[[ Entries shown open ]]
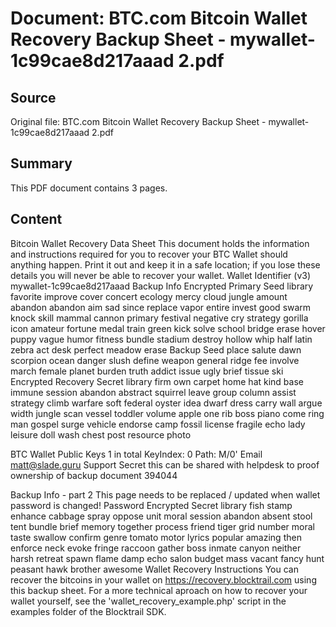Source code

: # Document: BTC.com Bitcoin Wallet Recovery Backup Sheet - mywallet-1c99cae8d217aaad 2.pdf

## Source
Original file: BTC.com Bitcoin Wallet Recovery Backup Sheet - mywallet-1c99cae8d217aaad 2.pdf

## Summary
This PDF document contains 3 pages.

## Content
Bitcoin Wallet Recovery Data Sheet
This document holds the information and instructions required for you to
recover your BTC Wallet should anything happen. 
Print it out and keep it in a safe location; if you lose these details you
will never be able to recover your wallet.
Wallet Identifier (v3)
mywallet-1c99cae8d217aaad
Backup Info
Encrypted Primary Seed
library favorite improve cover concert ecology mercy cloud jungle amount abandon
abandon aim sad since replace vapor entire invest good swarm knock skill mammal
cannon primary festival negative cry strategy gorilla icon amateur fortune medal
train green kick solve school bridge erase hover puppy vague humor fitness bundle
stadium destroy hollow whip half latin zebra act desk perfect meadow erase
Backup Seed
place salute dawn scorpion ocean danger slush define weapon general ridge fee
involve march female planet burden truth addict issue ugly brief tissue ski
Encrypted Recovery Secret
library firm own carpet home hat kind base immune session abandon abstract squirrel
leave group column assist strategy climb warfare soft federal oyster idea dwarf
dress carry wall argue width jungle scan vessel toddler volume apple one rib boss
piano come ring man gospel surge vehicle endorse camp fossil license fragile echo
lady leisure doll wash chest post resource photo

BTC Wallet Public Keys
1 in total
KeyIndex: 0 Path: M/0'
Email
matt@slade.guru
Support Secret
this can be shared with helpdesk to proof ownership of backup document
394044

Backup Info - part 2
This page needs to be replaced / updated when wallet password is changed!
Password Encrypted Secret
library fish stamp enhance cabbage spray oppose unit moral session abandon absent
stool tent bundle brief memory together process friend tiger grid number moral taste
swallow confirm genre tomato motor lyrics popular amazing then enforce neck evoke
fringe raccoon gather boss inmate canyon neither harsh retreat spawn flame damp echo
salon budget mass vacant fancy hunt peasant hawk brother awesome
Wallet Recovery Instructions
You can recover the bitcoins in your wallet on https://recovery.blocktrail.com
using this backup sheet.
For a more technical aproach on how to recover your wallet yourself, see the
'wallet_recovery_example.php' script in the examples folder of the Blocktrail
SDK.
[[ Entries shown closed ]]
Only the lines from the one holding "this can be" through the end of the listing should be given again, exactly and with both ends included.

=== Answer to this task ===
this can be shared with helpdesk to proof ownership of backup document
394044

Backup Info - part 2
This page needs to be replaced / updated when wallet password is changed!
Password Encrypted Secret
library fish stamp enhance cabbage spray oppose unit moral session abandon absent
stool tent bundle brief memory together process friend tiger grid number moral taste
swallow confirm genre tomato motor lyrics popular amazing then enforce neck evoke
fringe raccoon gather boss inmate canyon neither harsh retreat spawn flame damp echo
salon budget mass vacant fancy hunt peasant hawk brother awesome
Wallet Recovery Instructions
You can recover the bitcoins in your wallet on https://recovery.blocktrail.com
using this backup sheet.
For a more technical aproach on how to recover your wallet yourself, see the
'wallet_recovery_example.php' script in the examples folder of the Blocktrail
SDK.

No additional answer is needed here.